[Saved data entries]
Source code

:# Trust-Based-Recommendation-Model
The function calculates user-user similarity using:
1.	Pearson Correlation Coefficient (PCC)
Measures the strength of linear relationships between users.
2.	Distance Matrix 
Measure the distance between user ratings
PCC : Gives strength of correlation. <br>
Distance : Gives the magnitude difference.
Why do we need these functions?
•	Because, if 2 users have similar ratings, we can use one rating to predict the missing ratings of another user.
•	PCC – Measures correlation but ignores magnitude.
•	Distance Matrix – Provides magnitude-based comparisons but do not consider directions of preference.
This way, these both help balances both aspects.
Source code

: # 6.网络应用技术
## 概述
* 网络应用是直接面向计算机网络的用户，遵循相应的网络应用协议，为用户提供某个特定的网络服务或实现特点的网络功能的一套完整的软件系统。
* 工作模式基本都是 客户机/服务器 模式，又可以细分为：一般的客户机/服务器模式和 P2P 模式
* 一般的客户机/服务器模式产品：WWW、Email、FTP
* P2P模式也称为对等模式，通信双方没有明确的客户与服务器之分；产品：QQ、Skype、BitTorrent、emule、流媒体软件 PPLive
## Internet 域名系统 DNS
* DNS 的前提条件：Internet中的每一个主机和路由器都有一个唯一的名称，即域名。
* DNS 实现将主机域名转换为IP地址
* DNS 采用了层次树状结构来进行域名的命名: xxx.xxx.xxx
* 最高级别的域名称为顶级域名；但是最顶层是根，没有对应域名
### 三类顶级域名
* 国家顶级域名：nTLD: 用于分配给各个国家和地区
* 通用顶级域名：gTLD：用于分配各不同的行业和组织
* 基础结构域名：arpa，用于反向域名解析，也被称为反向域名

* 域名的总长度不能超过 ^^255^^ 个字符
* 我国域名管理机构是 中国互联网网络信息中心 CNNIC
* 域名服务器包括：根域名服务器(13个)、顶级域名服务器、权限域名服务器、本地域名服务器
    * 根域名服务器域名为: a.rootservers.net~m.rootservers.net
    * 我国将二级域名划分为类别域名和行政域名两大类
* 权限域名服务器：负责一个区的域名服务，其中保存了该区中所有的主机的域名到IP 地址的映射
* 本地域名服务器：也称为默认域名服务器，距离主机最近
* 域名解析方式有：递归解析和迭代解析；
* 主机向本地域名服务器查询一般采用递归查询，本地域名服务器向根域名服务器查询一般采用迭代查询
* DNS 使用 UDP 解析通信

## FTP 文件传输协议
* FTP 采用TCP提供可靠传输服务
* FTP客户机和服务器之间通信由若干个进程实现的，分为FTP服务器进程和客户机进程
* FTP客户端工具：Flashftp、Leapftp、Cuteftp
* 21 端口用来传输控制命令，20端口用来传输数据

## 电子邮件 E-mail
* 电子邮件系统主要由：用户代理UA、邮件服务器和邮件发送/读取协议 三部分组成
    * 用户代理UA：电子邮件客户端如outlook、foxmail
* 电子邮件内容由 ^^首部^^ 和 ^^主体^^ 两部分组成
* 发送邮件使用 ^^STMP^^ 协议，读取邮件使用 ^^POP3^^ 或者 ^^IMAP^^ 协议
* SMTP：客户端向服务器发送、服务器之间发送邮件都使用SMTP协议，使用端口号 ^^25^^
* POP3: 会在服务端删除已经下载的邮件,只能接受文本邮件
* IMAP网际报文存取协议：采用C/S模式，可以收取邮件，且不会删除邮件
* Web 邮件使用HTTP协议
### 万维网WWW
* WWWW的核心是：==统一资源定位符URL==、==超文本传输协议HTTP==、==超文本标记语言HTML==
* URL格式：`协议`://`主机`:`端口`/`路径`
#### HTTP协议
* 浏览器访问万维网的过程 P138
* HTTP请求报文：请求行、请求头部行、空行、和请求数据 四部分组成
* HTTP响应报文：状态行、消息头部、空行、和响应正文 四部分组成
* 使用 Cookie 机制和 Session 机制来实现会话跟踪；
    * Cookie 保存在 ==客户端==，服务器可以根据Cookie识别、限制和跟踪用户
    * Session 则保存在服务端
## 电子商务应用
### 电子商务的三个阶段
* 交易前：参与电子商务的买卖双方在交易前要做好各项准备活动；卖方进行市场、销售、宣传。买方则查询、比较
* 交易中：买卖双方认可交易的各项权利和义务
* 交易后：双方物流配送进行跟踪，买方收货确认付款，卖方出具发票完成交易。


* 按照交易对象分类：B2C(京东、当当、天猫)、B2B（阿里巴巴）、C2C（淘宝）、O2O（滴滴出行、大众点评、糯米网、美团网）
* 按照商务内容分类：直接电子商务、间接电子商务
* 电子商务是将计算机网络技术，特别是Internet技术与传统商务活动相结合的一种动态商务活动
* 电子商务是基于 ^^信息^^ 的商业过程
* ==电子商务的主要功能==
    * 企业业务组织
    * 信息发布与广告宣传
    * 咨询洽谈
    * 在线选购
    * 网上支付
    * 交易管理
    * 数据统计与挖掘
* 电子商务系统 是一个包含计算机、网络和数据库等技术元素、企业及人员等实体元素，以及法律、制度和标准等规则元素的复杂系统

_WORK INSTRUCTION:_ Would you set down every entry again, exactly?

_RESPONSE FOR THIS EXERCISE:_
Source code

:# Trust-Based-Recommendation-Model
The function calculates user-user similarity using:
1.	Pearson Correlation Coefficient (PCC)
Measures the strength of linear relationships between users.
2.	Distance Matrix 
Measure the distance between user ratings
PCC : Gives strength of correlation. <br>
Distance : Gives the magnitude difference.
Why do we need these functions?
•	Because, if 2 users have similar ratings, we can use one rating to predict the missing ratings of another user.
•	PCC – Measures correlation but ignores magnitude.
•	Distance Matrix – Provides magnitude-based comparisons but do not consider directions of preference.
This way, these both help balances both aspects.
Source code

: # 6.网络应用技术
## 概述
* 网络应用是直接面向计算机网络的用户，遵循相应的网络应用协议，为用户提供某个特定的网络服务或实现特点的网络功能的一套完整的软件系统。
* 工作模式基本都是 客户机/服务器 模式，又可以细分为：一般的客户机/服务器模式和 P2P 模式
* 一般的客户机/服务器模式产品：WWW、Email、FTP
* P2P模式也称为对等模式，通信双方没有明确的客户与服务器之分；产品：QQ、Skype、BitTorrent、emule、流媒体软件 PPLive
## Internet 域名系统 DNS
* DNS 的前提条件：Internet中的每一个主机和路由器都有一个唯一的名称，即域名。
* DNS 实现将主机域名转换为IP地址
* DNS 采用了层次树状结构来进行域名的命名: xxx.xxx.xxx
* 最高级别的域名称为顶级域名；但是最顶层是根，没有对应域名
### 三类顶级域名
* 国家顶级域名：nTLD: 用于分配给各个国家和地区
* 通用顶级域名：gTLD：用于分配各不同的行业和组织
* 基础结构域名：arpa，用于反向域名解析，也被称为反向域名

* 域名的总长度不能超过 ^^255^^ 个字符
* 我国域名管理机构是 中国互联网网络信息中心 CNNIC
* 域名服务器包括：根域名服务器(13个)、顶级域名服务器、权限域名服务器、本地域名服务器
    * 根域名服务器域名为: a.rootservers.net~m.rootservers.net
    * 我国将二级域名划分为类别域名和行政域名两大类
* 权限域名服务器：负责一个区的域名服务，其中保存了该区中所有的主机的域名到IP 地址的映射
* 本地域名服务器：也称为默认域名服务器，距离主机最近
* 域名解析方式有：递归解析和迭代解析；
* 主机向本地域名服务器查询一般采用递归查询，本地域名服务器向根域名服务器查询一般采用迭代查询
* DNS 使用 UDP 解析通信

## FTP 文件传输协议
* FTP 采用TCP提供可靠传输服务
* FTP客户机和服务器之间通信由若干个进程实现的，分为FTP服务器进程和客户机进程
* FTP客户端工具：Flashftp、Leapftp、Cuteftp
* 21 端口用来传输控制命令，20端口用来传输数据

## 电子邮件 E-mail
* 电子邮件系统主要由：用户代理UA、邮件服务器和邮件发送/读取协议 三部分组成
    * 用户代理UA：电子邮件客户端如outlook、foxmail
* 电子邮件内容由 ^^首部^^ 和 ^^主体^^ 两部分组成
* 发送邮件使用 ^^STMP^^ 协议，读取邮件使用 ^^POP3^^ 或者 ^^IMAP^^ 协议
* SMTP：客户端向服务器发送、服务器之间发送邮件都使用SMTP协议，使用端口号 ^^25^^
* POP3: 会在服务端删除已经下载的邮件,只能接受文本邮件
* IMAP网际报文存取协议：采用C/S模式，可以收取邮件，且不会删除邮件
* Web 邮件使用HTTP协议
### 万维网WWW
* WWWW的核心是：==统一资源定位符URL==、==超文本传输协议HTTP==、==超文本标记语言HTML==
* URL格式：`协议`://`主机`:`端口`/`路径`
#### HTTP协议
* 浏览器访问万维网的过程 P138
* HTTP请求报文：请求行、请求头部行、空行、和请求数据 四部分组成
* HTTP响应报文：状态行、消息头部、空行、和响应正文 四部分组成
* 使用 Cookie 机制和 Session 机制来实现会话跟踪；
    * Cookie 保存在 ==客户端==，服务器可以根据Cookie识别、限制和跟踪用户
    * Session 则保存在服务端
## 电子商务应用
### 电子商务的三个阶段
* 交易前：参与电子商务的买卖双方在交易前要做好各项准备活动；卖方进行市场、销售、宣传。买方则查询、比较
* 交易中：买卖双方认可交易的各项权利和义务
* 交易后：双方物流配送进行跟踪，买方收货确认付款，卖方出具发票完成交易。


* 按照交易对象分类：B2C(京东、当当、天猫)、B2B（阿里巴巴）、C2C（淘宝）、O2O（滴滴出行、大众点评、糯米网、美团网）
* 按照商务内容分类：直接电子商务、间接电子商务
* 电子商务是将计算机网络技术，特别是Internet技术与传统商务活动相结合的一种动态商务活动
* 电子商务是基于 ^^信息^^ 的商业过程
* ==电子商务的主要功能==
    * 企业业务组织
    * 信息发布与广告宣传
    * 咨询洽谈
    * 在线选购
    * 网上支付
    * 交易管理
    * 数据统计与挖掘
* 电子商务系统 是一个包含计算机、网络和数据库等技术元素、企业及人员等实体元素，以及法律、制度和标准等规则元素的复杂系统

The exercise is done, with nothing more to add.